I characterize this activity in the same words that Einstein used to describe insanity: doing the same thing over and over again and expecting different results. Ever since Howard Dean gave the infamous scream that drove him from the presidential race and, apparently, from credibility in Democratic campaign circles, we’ve systematically replaced his fifty-state, neglect-no-precinct organizing strategy with an horrendously expensive media war that has been a uniform, consistent and catastrophic failure for Democrats. Will we ever learn?
During the last election cycle, I spent all but a few of my campaign dollars on GOTV organizations, as described (and named) in this post fourteen months ago.

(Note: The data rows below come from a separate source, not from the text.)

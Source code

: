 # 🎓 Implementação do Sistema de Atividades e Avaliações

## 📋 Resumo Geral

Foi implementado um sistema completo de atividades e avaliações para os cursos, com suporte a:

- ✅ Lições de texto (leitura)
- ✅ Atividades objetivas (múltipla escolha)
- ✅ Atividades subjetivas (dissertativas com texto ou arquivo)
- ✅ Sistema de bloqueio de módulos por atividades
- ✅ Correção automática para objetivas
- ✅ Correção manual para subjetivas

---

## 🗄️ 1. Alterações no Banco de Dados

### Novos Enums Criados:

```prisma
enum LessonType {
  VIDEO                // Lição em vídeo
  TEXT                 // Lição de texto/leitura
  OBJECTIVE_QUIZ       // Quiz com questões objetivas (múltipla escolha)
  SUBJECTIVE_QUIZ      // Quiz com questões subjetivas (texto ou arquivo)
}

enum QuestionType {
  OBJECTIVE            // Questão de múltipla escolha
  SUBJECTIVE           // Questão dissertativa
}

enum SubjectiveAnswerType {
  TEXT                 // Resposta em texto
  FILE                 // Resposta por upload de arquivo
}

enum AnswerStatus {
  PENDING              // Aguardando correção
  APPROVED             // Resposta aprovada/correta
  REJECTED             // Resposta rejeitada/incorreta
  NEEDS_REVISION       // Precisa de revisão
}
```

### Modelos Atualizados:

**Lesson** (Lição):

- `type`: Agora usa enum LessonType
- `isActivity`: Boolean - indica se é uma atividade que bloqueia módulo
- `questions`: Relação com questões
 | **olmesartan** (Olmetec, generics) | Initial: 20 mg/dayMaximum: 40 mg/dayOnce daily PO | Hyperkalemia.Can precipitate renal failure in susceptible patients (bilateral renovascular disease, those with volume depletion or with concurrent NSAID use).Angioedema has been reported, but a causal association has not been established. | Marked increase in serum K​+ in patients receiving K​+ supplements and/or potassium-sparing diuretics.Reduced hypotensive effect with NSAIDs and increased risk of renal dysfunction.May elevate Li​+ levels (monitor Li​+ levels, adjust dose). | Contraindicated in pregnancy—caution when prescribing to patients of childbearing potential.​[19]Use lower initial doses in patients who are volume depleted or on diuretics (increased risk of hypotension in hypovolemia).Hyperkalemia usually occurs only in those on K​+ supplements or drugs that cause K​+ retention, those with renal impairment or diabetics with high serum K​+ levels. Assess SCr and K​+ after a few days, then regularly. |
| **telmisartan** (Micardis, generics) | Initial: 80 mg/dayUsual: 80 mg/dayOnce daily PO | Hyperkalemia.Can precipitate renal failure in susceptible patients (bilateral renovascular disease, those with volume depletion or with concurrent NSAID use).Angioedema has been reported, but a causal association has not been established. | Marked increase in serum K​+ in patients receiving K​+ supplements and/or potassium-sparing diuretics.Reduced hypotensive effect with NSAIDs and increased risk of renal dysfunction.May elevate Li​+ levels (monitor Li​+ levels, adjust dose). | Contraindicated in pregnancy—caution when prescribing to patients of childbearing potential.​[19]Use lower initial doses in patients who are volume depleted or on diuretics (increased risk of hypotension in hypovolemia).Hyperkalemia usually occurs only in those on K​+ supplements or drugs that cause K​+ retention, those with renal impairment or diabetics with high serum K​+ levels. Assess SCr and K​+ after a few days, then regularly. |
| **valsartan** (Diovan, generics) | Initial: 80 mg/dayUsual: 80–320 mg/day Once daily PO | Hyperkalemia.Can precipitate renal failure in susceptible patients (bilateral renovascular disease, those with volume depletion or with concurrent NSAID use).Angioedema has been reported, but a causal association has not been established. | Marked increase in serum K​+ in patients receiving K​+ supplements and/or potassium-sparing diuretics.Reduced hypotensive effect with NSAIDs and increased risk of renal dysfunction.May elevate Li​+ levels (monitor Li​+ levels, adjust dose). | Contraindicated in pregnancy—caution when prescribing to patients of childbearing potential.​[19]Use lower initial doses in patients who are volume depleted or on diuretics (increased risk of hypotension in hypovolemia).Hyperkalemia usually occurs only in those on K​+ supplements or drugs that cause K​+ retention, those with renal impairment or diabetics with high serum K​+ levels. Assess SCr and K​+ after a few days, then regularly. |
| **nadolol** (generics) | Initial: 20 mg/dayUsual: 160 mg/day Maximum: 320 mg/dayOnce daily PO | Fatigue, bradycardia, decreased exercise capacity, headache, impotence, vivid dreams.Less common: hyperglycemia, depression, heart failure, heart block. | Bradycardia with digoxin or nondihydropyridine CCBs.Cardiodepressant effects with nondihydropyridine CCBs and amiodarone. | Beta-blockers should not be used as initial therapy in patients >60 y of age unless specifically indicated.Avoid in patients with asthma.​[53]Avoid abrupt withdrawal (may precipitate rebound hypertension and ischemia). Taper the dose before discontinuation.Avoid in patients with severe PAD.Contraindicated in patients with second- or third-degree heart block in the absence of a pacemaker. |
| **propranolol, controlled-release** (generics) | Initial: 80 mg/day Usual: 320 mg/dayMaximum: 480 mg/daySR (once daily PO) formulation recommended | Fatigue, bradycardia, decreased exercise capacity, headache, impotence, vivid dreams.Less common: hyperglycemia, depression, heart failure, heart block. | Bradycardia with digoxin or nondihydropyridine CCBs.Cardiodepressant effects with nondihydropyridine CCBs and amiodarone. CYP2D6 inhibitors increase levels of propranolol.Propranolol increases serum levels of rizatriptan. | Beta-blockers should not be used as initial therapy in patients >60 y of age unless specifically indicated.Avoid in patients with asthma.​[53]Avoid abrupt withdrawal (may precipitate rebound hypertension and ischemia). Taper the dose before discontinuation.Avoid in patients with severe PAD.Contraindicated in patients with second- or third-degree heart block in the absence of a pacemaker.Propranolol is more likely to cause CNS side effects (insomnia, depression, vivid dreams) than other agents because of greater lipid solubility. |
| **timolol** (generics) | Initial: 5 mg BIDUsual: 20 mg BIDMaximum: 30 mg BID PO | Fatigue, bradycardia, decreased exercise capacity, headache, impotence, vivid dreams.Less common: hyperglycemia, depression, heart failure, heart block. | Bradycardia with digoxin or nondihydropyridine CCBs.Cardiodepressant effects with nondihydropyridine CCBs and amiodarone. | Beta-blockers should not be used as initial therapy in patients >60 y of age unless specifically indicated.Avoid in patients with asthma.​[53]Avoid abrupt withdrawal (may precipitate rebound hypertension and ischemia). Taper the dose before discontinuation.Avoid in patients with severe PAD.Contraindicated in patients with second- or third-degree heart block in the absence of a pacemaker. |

All together, I spent enough to buy a new small car.
Since the catastrophe last November, I’ve been taking a contribution holiday. But now, with a year before the midterms approaching, I’m ready to begin contributing again. And I’m going to support the same GOTV and local organizing bodies that I did last time, plus any others that I may discover that do the same sort of work.
In all this, Stacey Abrams is my model. She’s a brilliant on-the-ground organizer who, for some strange reason, was unable to get herself elected governor of Georgia. But she gave us two solid Democratic Senators in Jon Osoff and Raphael Warnock. In my mind, she’s the modern incarnation of Howard Dean and the successor to his briefly successful organizing legacy.
But Abrams is not alone. There are many others who understand that politics in our nation today depends more on trench warfare than drones and informatics operating in the ether or cyberspace.
Our nation’s future depends on people-to-people organizing, just as it did in the beginning. Trying insanely to win the information war in the cesspool of today’s ether and Internet could lead to a real, bloody civil war. What we need is person-to-person diligent and friendly contact.
So Abrams and others like her will get my campaign dollars, as many of them as I can spare. Let would-be writers and producers of expensive clips and sound bites seek their fortunes in Hollywood, what’s left of it.